◆ **Goal of the exercise**
Repeat exactly, and only, the lines below starting at the line that contains "You can now give" and ending at the line that contains "## Automatic routing", inclusive of both.

◆ **Record set**
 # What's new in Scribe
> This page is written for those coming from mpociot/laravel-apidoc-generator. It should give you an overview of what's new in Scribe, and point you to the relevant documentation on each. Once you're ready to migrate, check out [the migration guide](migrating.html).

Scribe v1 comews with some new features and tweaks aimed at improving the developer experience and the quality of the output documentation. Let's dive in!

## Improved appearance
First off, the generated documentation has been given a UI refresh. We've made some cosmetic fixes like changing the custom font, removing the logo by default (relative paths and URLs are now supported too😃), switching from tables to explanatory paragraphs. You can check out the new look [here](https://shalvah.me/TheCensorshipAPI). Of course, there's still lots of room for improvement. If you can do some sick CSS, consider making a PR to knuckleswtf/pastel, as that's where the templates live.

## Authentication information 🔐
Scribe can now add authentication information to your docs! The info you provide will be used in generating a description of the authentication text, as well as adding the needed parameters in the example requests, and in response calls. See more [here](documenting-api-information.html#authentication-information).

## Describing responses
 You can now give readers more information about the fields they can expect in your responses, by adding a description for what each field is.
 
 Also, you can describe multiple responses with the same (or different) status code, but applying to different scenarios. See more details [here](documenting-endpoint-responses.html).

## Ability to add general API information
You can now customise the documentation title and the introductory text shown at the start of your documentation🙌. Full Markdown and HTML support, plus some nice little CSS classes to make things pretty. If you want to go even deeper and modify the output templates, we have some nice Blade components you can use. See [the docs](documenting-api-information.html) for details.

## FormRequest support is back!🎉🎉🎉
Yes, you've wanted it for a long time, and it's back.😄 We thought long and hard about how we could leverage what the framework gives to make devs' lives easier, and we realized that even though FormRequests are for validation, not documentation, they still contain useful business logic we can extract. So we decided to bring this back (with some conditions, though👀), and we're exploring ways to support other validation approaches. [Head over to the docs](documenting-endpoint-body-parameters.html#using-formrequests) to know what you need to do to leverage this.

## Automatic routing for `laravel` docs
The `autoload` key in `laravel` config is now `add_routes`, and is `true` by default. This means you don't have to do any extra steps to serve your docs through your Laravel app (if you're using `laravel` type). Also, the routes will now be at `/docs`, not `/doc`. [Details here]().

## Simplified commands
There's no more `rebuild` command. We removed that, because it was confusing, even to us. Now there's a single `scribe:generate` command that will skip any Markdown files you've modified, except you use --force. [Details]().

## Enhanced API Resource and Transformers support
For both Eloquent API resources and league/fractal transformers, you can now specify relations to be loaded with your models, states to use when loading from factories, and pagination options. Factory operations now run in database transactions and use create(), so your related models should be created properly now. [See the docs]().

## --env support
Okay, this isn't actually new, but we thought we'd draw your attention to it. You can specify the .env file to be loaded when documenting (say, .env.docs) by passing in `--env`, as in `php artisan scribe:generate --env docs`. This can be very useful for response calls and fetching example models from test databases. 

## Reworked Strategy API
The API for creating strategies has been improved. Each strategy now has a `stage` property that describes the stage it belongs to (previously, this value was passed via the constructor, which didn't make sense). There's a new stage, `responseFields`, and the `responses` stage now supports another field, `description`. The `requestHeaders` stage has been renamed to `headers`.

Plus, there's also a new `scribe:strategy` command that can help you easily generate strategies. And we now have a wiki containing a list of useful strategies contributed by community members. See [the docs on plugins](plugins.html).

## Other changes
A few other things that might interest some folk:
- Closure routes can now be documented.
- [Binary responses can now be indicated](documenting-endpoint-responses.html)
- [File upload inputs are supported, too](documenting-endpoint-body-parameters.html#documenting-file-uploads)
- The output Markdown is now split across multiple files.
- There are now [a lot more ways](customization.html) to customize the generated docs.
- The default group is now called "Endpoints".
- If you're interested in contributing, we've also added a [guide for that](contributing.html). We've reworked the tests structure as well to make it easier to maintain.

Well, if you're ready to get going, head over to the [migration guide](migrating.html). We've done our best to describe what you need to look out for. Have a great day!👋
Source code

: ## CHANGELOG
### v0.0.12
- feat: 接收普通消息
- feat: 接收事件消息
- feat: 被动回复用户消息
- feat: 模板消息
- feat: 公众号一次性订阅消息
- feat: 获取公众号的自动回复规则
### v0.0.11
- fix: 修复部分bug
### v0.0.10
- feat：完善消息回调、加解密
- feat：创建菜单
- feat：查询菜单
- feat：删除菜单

◆ **Exercise solution**
 You can now give readers more information about the fields they can expect in your responses, by adding a description for what each field is.
 
 Also, you can describe multiple responses with the same (or different) status code, but applying to different scenarios. See more details [here](documenting-endpoint-responses.html).

## Ability to add general API information
You can now customise the documentation title and the introductory text shown at the start of your documentation🙌. Full Markdown and HTML support, plus some nice little CSS classes to make things pretty. If you want to go even deeper and modify the output templates, we have some nice Blade components you can use. See [the docs](documenting-api-information.html) for details.

## FormRequest support is back!🎉🎉🎉
Yes, you've wanted it for a long time, and it's back.😄 We thought long and hard about how we could leverage what the framework gives to make devs' lives easier, and we realized that even though FormRequests are for validation, not documentation, they still contain useful business logic we can extract. So we decided to bring this back (with some conditions, though👀), and we're exploring ways to support other validation approaches. [Head over to the docs](documenting-endpoint-body-parameters.html#using-formrequests) to know what you need to do to leverage this.

## Automatic routing for `laravel` docs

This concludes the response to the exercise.